Then, use ./pants generate-lockfiles to generate the lockfile.

❯ ./pants generate-lockfiles
19:00:39.26 [INFO] Completed: Generate lockfile for python-default
19:00:39.29 [INFO] Wrote lockfile for the resolve `python-default` to 3rdparty/python/default.lock

📘

FYI: user lockfiles improve performance

As explained at the top of these docs, Pants only uses the subset of the "universe" of your dependencies that is actually needed for a build, such as running tests and packaging a wheel file. This gives fine-grained caching and has other benefits like built packages (e.g. PEX binaries) only including their true dependencies. However, naively, this would mean that you need to resolve dependencies multiple times, which can be slow.

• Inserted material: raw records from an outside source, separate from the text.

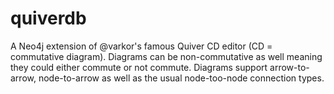 # quiverdb
A Neo4j extension of @varkor's famous Quiver CD editor (CD = commutative diagram).   Diagrams can be non-commutative as well meaning they could either commute or not commute.  Diagrams support arrow-to-arrow, node-to-arrow as well as the usual node-too-node connection types.
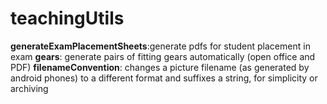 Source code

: teachingUtils
=============

**generateExamPlacementSheets**:generate pdfs for student placement in exam
**gears**: generate pairs of fitting gears automatically (open office and PDF)
**filenameConvention**: changes a picture filename (as generated by android phones) to a different format and suffixes a string, for simplicity or archiving


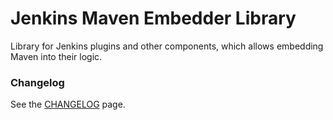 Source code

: Jenkins Maven Embedder Library
===

Library for Jenkins plugins and other components, which allows embedding Maven into their logic.

### Changelog

See the [CHANGELOG](CHANGELOG.md) page.

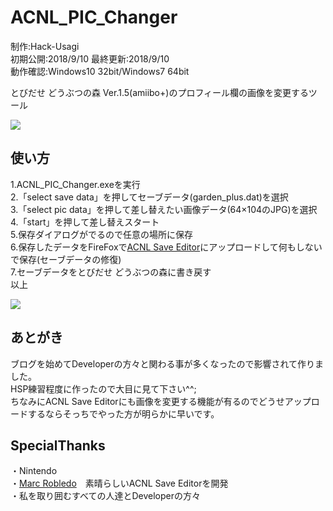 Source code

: <h1>ACNL_PIC_Changer</h1>
<p>制作:Hack-Usagi
<br>初期公開:2018/9/10 最終更新:2018/9/10
<br>動作確認:Windows10 32bit/Windows7 64bit</p>
<p>とびだせ どうぶつの森 Ver.1.5(amiibo+)のプロフィール欄の画像を変更するツール</p>
<img src="https://user-images.githubusercontent.com/40888604/45293433-25fb8400-b533-11e8-8775-a06da1db581c.jpg"> 
<h2>使い方</h2>
<p>1.ACNL_PIC_Changer.exeを実行
<br>2.「select save data」を押してセーブデータ(garden_plus.dat)を選択
<br>3.「select pic data」を押して差し替えたい画像データ(64×104のJPG)を選択
<br>4.「start」を押して差し替えスタート
<br>5.保存ダイアログがでるので任意の場所に保存
<br>6.保存したデータをFireFoxで<a href="https://www.marcrobledo.com/acnl-editor/">ACNL Save Editor</a>にアップロードして何もしないで保存(セーブデータの修復)
<br>7.セーブデータをとびだせ どうぶつの森に書き戻す
<br>以上</p><img src="https://user-images.githubusercontent.com/40888604/45293325-d026dc00-b532-11e8-9d19-6fc0d3db3362.png"> 
<h2>あとがき</h2>
<p>ブログを始めてDeveloperの方々と関わる事が多くなったので影響されて作りました。
<br>HSP練習程度に作ったので大目に見て下さい^^;
<br>ちなみにACNL Save Editorにも画像を変更する機能が有るのでどうせアップロードするならそっちでやった方が明らかに早いです。
</p>

<h2>SpecialThanks</h2>
<p>・Nintendo
<br>・<a href="https://github.com/marcrobledo">Marc Robledo</a>　素晴らしいACNL Save Editorを開発
<br>・私を取り囲むすべての人達とDeveloperの方々</p>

If you use the default of Pex-generated lockfiles (see below), Pants will only install the
subset of the lockfile you need for a task. If you instead use Poetry-generated lockfiles,
Pants will first install the entire lockfile and then it
will extract the exact subset needed.

This greatly speeds up performance and improves caching for goals like test, run, package, and repl.

Multiple lockfiles

While it's often desirable to have a single lockfile for the whole repository for simplicity and consistency, sometimes you may need multiple. This is necessary, for example, when you have conflicting versions of requirements, such as one project using Django 2 and other projects using Django 3.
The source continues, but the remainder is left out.